**Exercise requirements**. Could you please find each line in the records that contains the word "without" and copy it?

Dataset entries
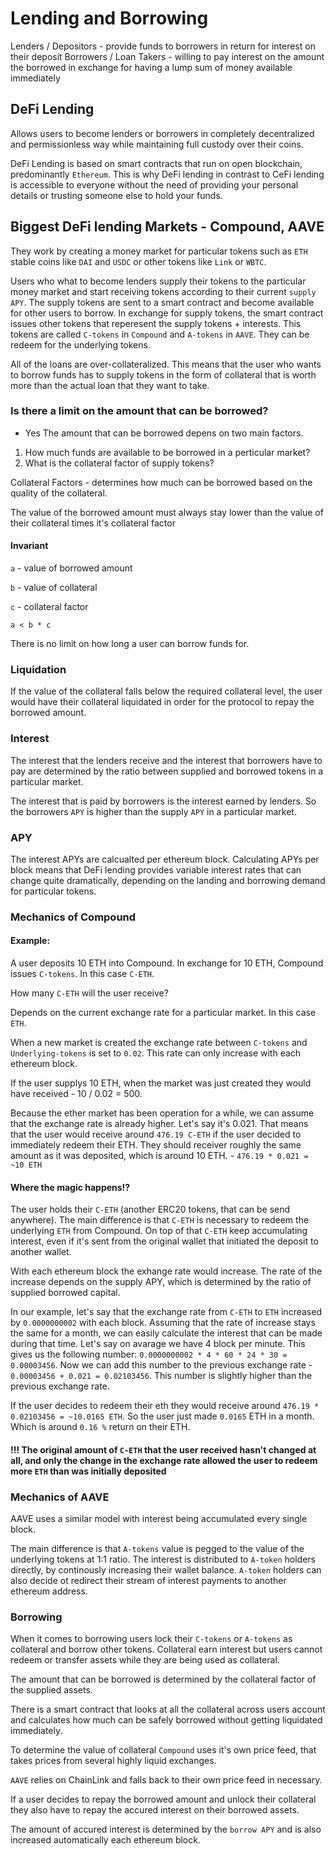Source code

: # Lending and Borrowing

Lenders / Depositors - provide funds to borrowers in return for interest on their deposit
Borrowers / Loan Takers - willing to pay interest on the amount the borrowed in exchange for having a lump sum of money available immediately

## DeFi Lending

Allows users to become lenders or borrowers in completely decentralized and permissionless way while maintaining full custody over their coins.

DeFi Lending is based on smart contracts that run on open blockchain, predominantly `Ethereum`. This is why DeFi lending in contrast to CeFi lending is accessible to everyone without the need of providing your personal details or trusting someone else to hold your funds.

## Biggest DeFi lending Markets - Compound, AAVE

They work by creating a money market for particular tokens such as `ETH` stable coins like `DAI` and `USDC` or other tokens like `Link` or `WBTC`.

Users who what to become lenders supply their tokens to the particular money market and start receiving tokens according to their current `supply APY`. The supply tokens are sent to a smart contract and become available for other users to borrow. In exchange for supply tokens, the smart contract issues other tokens that reperesent the supply tokens + interests. This tokens are called `C-tokens` in `Compound` and `A-tokens` in `AAVE`. They can be redeem for the underlying tokens.

All of the loans are over-collateralized. This means that the user who wants to borrow funds has to supply tokens in the form of collateral that is worth more than the actual loan that they want to take.

### Is there a limit on the amount that can be borrowed?

- Yes
  The amount that can be borrowed depens on two main factors.

1. How much funds are available to be borrowed in a perticular market?
2. What is the collateral factor of supply tokens?

Collateral Factors - determines how much can be borrowed based on the quality of the collateral.

The value of the borrowed amount must always stay lower than the value of their collateral times it's collateral factor

#### Invariant

`a` - value of borrowed amount

`b` - value of collateral

`c` - collateral factor

`a < b * c`

There is no limit on how long a user can borrow funds for.

### Liquidation

If the value of the collateral falls below the required collateral level, the user would have their collateral liquidated in order for the protocol to repay the borrowed amount.

### Interest

The interest that the lenders receive and the interest that borrowers have to pay are determined by the ratio between supplied and borrowed tokens in a particular market.

The interest that is paid by borrowers is the interest earned by lenders. So the borrowers `APY` is higher than the supply `APY` in a particular market.

### APY

The interest APYs are calcualted per ethereum block. Calculating APYs per block means that DeFi lending provides variable interest rates that can change quite dramatically, depending on the landing and borrowing demand for particular tokens.

### Mechanics of Compound

#### Example:

A user deposits 10 ETH into Compound. In exchange for 10 ETH, Compound issues `C-tokens`. In this case `C-ETH`.

How many `C-ETH` will the user receive?

Depends on the current exchange rate for a particular market. In this case `ETH`.

When a new market is created the exchange rate between `C-tokens` and `Underlying-tokens` is set to `0.02`.
This rate can only increase with each ethereum block.

If the user supplys 10 ETH, when the market was just created they would have received - 10 / 0.02 = 500.

Because the ether market has been operation for a while, we can assume that the exchange rate is already higher. Let's say it's 0.021. That means that the user would receive around `476.19 C-ETH` if the user decided to immediately redeem their ETH. They should receiver roughly the same amount as it was deposited, which is around 10 ETH. - `476.19 * 0.021 = ~10 ETH`

#### Where the magic happens!?

The user holds their `C-ETH` (another ERC20 tokens, that can be send anywhere). The main difference is that `C-ETH` is necessary to redeem the underlying `ETH` from Compound. On top of that `C-ETH` keep accumulating interest, even if it's sent from the original wallet that initiated the deposit to another wallet.

With each ethereum block the exhange rate would increase. The rate of the increase depends on the supply APY, which is determined by the ratio of supplied borrowed capital.

In our example, let's say that the exchange rate from `C-ETH` to `ETH` increased by `0.0000000002` with each block. Assuming that the rate of increase stays the same for a month, we can easily calculate the interest that can be made during that time. Let's say on avarage we have 4 block per minute. This gives us the following number: `0.0000000002 * 4 * 60 * 24 * 30 = 0.00003456`. Now we can add this number to the previous exchange rate - `0.00003456 + 0.021 = 0.02103456`. This number is slightly higher than the previous exchange rate.

If the user decides to redeem their eth they would receive around `476.19 * 0.02103456 = ~10.0165 ETH`. So the user just made `0.0165` ETH in a month. Which is around `0.16 %` return on their ETH.

#### !!! The original amount of `C-ETH` that the user received hasn't changed at all, and only the change in the exchange rate allowed the user to redeem more `ETH` than was initially deposited

### Mechanics of AAVE

AAVE uses a similar model with interest being accumulated every single block.

The main difference is that `A-tokens` value is pegged to the value of the underlying tokens at 1:1 ratio. The interest is distributed to `A-token` holders directly, by continously increasing their wallet balance. `A-token` holders can also decide ot redirect their stream of interest payments to another ethereum address.

### Borrowing

When it comes to borrowing users lock their `C-tokens` or `A-tokens` as collateral and borrow other tokens. Collateral earn interest but users cannot redeem or transfer assets while they are being used as collateral.

The amount that can be borrowed is determined by the collateral factor of the supplied assets.

There is a smart contract that looks at all the collateral across users account and calculates how much can be safely borrowed without getting liquidated immediately.

To determine the value of collateral `Compound` uses it's own price feed, that takes prices from several highly liquid exchanges.

`AAVE` relies on ChainLink and falls back to their own price feed in necessary.

If a user decides to repay the borrowed amount and unlock their collateral they also have to repay the accured interest on their borrowed assets.

The amount of accured interest is determined by the `borrow APY` and is also increased automatically each ethereum block.

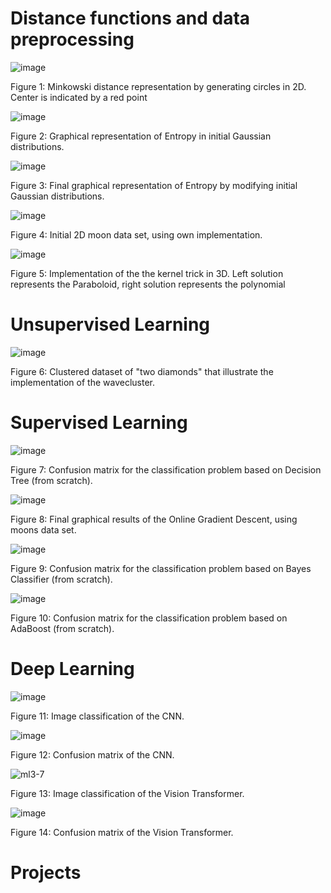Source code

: # Distance functions and data preprocessing

![image](https://github.com/Rgzsat/DS-projects/assets/87973999/6ea7a4c2-0ad1-4f64-a4d5-3220d1860bb2)

Figure 1: Minkowski distance representation by generating circles in 2D. Center is indicated by a red point

  ![image](https://github.com/Rgzsat/DS-projects/assets/87973999/bada118a-cf6c-4668-a7f1-efce570880a8)
  
 Figure 2: Graphical representation of Entropy in initial Gaussian distributions.

 ![image](https://github.com/Rgzsat/DS-projects/assets/87973999/394e8e4c-b382-41a0-8ba0-f7caadcdb773)
 
Figure 3: Final graphical representation of Entropy by modifying initial Gaussian distributions.

![image](https://github.com/Rgzsat/DS-projects/assets/87973999/9b75bc0f-2a3c-49cc-96fe-5c97ba7c8bf9)

Figure 4: Initial 2D moon data set, using own implementation.

![image](https://github.com/Rgzsat/DS-projects/assets/87973999/838999ff-3f64-4f7f-bb26-9200b2776865)

Figure 5: Implementation of the the kernel trick in 3D. Left solution represents the Paraboloid, right solution represents the polynomial

# Unsupervised Learning

![image](https://github.com/Rgzsat/DS-projects/assets/87973999/352722b2-bcc9-4857-8caa-5a3b299e7636)

Figure 6: Clustered dataset of "two diamonds" that illustrate the implementation of the wavecluster.

# Supervised Learning

![image](https://github.com/Rgzsat/DS-projects/assets/87973999/500960aa-86a1-4d6a-a267-a0402b0f0bcb)

Figure 7: Confusion matrix for the classification problem based on Decision Tree (from scratch).

![image](https://github.com/Rgzsat/DS-projects/assets/87973999/b888cd94-33ac-4c12-bf81-093bb1335582)

Figure 8: Final graphical results of the Online Gradient Descent, using moons data set.

![image](https://github.com/Rgzsat/DS-projects/assets/87973999/74283ae6-1285-4343-97de-732c4a14c561)

Figure 9: Confusion matrix for the classification problem based on Bayes Classifier (from scratch).

![image](https://github.com/Rgzsat/DS-projects/assets/87973999/8fdd0980-a53e-41f3-85f2-a8e30d1b5c19)

Figure 10: Confusion matrix for the classification problem based on AdaBoost (from scratch).

# Deep Learning

![image](https://github.com/Rgzsat/DS-projects/assets/87973999/017d20cd-6f19-47b0-8e9a-04da33e97a08)

Figure 11: Image classification of the CNN.

![image](https://github.com/Rgzsat/DS-projects/assets/87973999/00da8923-6ee7-4484-a686-14fbb0fd8559)

Figure 12: Confusion matrix of the CNN.

![ml3-7](https://github.com/Rgzsat/DS-projects/assets/87973999/16e5a53b-c4f3-4e4d-8617-0998eb3c9435)

Figure 13: Image classification of the Vision Transformer.

![image](https://github.com/Rgzsat/DS-projects/assets/87973999/5b8962b2-a922-4f72-997e-3c23352af94a)

Figure 14: Confusion matrix of the Vision Transformer.

# Projects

**The completed task**.
DeFi Lending is based on smart contracts that run on open blockchain, predominantly `Ethereum`. This is why DeFi lending in contrast to CeFi lending is accessible to everyone without the need of providing your personal details or trusting someone else to hold your funds.
There is a smart contract that looks at all the collateral across users account and calculates how much can be safely borrowed without getting liquidated immediately.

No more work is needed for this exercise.